Remembering Princess Diana

Remembering Princess Diana

On the eve of the royal wedding, I can’t help but reflect on the last one that caught my fancy and found millions of people around the world tuned in to watch Lady Diana Spencer marry the Prince of Wales, Charles. While I find myself enjoying bits and pieces of news about Prince William and Kate’s on again off again courtship and their wedding, it doesn’t seem to have the same draw the last one did. At least for me.

What was it about Diana that caused the world to open their hearts to shy Di?   

With the media coverage of the day, we watched her morph from a shy 19 year old into a beautiful woman.

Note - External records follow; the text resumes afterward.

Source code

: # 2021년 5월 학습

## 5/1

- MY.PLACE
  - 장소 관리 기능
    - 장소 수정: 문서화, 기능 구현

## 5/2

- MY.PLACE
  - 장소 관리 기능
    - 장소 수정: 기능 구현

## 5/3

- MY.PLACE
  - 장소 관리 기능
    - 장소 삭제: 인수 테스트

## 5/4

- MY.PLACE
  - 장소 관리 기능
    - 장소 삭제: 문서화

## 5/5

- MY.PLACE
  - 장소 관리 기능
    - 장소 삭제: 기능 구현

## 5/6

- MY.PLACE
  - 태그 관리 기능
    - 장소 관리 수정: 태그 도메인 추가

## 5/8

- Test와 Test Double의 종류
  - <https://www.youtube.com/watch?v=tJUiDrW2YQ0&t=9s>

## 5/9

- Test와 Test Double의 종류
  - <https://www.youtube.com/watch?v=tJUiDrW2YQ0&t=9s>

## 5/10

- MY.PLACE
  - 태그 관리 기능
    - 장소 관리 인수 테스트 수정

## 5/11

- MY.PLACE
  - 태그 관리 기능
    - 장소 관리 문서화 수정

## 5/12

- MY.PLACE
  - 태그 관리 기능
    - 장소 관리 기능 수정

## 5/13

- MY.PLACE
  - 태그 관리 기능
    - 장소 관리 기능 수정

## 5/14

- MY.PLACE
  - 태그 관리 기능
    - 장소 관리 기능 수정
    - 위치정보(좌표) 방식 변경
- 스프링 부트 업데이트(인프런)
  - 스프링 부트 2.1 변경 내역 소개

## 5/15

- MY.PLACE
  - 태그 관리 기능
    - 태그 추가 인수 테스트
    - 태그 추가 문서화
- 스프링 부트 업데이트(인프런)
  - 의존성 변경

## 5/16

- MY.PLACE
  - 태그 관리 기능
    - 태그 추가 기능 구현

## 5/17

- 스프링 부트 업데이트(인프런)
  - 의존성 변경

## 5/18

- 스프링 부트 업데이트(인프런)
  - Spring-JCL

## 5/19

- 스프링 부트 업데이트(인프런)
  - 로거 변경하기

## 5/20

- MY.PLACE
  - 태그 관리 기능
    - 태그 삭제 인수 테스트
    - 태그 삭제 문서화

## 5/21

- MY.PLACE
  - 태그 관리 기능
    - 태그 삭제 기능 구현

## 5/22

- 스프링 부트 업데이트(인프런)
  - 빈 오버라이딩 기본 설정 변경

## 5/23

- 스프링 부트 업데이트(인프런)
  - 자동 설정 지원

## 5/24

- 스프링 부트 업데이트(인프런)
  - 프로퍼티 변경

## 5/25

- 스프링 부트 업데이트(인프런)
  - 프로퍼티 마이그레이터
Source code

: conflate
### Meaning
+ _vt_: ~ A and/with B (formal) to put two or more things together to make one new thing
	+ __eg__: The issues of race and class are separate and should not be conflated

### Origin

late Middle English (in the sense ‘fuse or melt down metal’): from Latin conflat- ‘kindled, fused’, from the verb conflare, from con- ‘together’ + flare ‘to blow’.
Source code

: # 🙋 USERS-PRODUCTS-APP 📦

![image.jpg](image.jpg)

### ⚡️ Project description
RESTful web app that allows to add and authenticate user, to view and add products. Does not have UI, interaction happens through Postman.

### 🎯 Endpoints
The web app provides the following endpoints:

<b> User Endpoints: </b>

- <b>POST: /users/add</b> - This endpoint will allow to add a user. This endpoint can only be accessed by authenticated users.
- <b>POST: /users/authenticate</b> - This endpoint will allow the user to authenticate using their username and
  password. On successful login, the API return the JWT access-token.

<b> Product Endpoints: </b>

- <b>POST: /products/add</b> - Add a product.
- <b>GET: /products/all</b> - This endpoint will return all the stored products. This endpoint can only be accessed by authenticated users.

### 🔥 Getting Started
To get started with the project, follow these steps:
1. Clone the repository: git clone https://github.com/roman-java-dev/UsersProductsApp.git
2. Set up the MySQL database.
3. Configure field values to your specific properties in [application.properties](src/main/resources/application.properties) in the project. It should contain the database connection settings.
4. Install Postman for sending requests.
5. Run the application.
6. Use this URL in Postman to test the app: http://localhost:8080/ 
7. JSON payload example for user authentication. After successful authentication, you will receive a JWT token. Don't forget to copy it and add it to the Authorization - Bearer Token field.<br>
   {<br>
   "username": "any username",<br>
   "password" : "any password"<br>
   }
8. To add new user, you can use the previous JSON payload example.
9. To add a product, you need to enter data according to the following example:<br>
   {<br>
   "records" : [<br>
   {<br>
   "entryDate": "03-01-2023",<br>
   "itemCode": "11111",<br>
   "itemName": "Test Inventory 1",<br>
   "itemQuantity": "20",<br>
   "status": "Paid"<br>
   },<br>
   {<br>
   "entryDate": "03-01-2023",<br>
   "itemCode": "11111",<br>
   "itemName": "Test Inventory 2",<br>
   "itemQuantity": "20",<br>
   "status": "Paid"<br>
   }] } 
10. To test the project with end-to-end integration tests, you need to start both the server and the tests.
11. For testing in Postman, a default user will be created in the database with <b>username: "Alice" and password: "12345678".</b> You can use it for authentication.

She was the first royal to present a human face. Hugely popular with the public, we loved her for all her flaws (which made her like us), her glamour, but most of all for her warm and open heart.

Her love of her own children was well documented around the world and I think served them well…making them appear warmer and more down to earth then past royalty. I think her tumultuous life also influence Prince William’s choice of wife and partner in Kate. While also warm and elegant, her age (older then Diana by 10 years), Princess Di’s tragic history, and the eight years she’s had to prepare for this day have served her well. She seems poised, grounded and very well suited for her position.

Dubbed the “Peoples Princess”, her love of children led her from being a kindergarden teacher to an advocate for children’s rights around the world.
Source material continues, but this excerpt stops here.